The ANSI SQL:1999 standard was the one that finally added recursive queries. Before that, walking an org chart meant looping in application code, writing Oracle's proprietary CONNECT BY, or admitting defeat and denormalizing the whole hierarchy into a closure table. The 1999 committee borrowed the shape from Datalog research going back to the 1980s: a WITH RECURSIVE form with an anchor member and a recursive member joined by UNION ALL. Postgres shipped it in 8.4 (2009), SQLite in 3.8.3 (2014), and MySQL waited until 8.0 in 2018.
A quarter century later the pattern hasn't changed.

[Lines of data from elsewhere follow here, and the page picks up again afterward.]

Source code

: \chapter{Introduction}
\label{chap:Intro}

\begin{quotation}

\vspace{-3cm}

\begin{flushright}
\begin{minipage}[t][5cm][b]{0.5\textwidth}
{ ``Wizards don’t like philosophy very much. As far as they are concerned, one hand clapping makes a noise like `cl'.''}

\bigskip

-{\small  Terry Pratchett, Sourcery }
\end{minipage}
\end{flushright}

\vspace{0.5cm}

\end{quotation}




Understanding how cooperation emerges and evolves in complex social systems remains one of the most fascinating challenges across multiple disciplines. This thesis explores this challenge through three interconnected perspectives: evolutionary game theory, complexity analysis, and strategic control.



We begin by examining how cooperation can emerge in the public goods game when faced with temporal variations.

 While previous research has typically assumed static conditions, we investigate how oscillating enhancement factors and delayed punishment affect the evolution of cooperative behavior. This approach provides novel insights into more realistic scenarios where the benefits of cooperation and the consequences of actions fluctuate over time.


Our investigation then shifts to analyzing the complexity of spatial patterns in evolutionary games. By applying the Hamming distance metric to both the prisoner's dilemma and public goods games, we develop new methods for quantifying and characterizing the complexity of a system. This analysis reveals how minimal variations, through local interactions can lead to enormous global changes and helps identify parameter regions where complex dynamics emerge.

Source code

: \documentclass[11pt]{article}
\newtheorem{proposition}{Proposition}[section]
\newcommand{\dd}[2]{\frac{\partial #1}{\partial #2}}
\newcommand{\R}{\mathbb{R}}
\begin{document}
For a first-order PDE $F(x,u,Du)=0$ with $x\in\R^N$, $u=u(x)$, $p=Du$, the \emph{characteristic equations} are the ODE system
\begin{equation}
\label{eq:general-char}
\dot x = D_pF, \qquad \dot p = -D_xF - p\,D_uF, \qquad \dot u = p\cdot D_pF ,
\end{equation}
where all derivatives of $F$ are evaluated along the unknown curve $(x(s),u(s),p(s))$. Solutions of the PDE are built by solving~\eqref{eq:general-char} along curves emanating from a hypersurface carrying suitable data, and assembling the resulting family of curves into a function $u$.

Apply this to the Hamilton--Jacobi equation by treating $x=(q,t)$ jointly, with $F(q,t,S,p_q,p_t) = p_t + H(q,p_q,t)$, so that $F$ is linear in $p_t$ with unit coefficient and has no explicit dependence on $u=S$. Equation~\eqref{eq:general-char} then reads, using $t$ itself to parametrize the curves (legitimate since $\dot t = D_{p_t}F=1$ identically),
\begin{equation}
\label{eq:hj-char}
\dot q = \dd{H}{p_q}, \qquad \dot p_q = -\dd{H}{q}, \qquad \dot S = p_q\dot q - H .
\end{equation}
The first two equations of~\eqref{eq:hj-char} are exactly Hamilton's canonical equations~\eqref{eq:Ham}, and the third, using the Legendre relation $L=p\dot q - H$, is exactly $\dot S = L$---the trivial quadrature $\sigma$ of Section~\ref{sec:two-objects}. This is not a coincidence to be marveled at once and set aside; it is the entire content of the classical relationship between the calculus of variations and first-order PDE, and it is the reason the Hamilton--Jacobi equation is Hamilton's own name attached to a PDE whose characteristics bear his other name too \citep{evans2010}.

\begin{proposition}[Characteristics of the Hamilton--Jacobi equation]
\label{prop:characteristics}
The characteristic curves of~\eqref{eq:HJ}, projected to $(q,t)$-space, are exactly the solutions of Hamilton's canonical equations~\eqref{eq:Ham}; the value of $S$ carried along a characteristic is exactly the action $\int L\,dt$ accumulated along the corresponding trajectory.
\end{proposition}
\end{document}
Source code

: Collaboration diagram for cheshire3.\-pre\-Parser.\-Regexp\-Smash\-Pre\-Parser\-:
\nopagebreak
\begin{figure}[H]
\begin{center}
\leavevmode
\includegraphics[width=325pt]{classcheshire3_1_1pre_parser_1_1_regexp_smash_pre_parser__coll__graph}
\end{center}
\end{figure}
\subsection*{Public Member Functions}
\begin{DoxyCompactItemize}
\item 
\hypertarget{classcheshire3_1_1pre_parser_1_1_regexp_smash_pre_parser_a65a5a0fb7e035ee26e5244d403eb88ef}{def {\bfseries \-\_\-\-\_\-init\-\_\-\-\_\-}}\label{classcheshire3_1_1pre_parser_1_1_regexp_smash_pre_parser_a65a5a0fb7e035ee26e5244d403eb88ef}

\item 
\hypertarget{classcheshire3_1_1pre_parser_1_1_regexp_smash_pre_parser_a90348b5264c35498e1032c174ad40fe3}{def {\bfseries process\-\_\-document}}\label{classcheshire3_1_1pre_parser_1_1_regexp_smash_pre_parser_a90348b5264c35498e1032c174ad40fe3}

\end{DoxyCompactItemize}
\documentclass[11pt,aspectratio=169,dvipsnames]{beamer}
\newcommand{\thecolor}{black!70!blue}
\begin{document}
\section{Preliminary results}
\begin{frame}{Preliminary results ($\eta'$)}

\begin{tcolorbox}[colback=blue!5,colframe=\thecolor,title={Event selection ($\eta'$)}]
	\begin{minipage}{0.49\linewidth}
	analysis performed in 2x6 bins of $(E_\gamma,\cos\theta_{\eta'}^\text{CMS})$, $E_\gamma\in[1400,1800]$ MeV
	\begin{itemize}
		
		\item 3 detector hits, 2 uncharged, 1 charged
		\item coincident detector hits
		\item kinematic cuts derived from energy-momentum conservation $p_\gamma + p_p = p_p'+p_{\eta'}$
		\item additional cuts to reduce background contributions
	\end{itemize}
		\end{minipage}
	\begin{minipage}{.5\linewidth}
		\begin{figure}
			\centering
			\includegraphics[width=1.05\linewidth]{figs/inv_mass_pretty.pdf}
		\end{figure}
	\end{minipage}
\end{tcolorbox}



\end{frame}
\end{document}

Anchor row seeds the working set, recursive member produces the next iteration, loop ends when no rows come back. That's the shape the 1999 editors chose, and it's the one every interviewer still expects you to write.
Added to ANSI SQL
Postgres 8.4 ships it
MySQL 8.0 catches up
SQL rounds use CTEs
Source: DataDriven analysis of 1,042 verified data engineering interview rounds.
A recursive CTE has two halves separated by UNION ALL. The anchor member runs first and produces the initial working set. The recursive member then runs against that working set, producing new rows. Those new rows become the working set for the next iteration. This repeats until the recursive member returns an empty result. The engine collects all rows from every iteration into the final output.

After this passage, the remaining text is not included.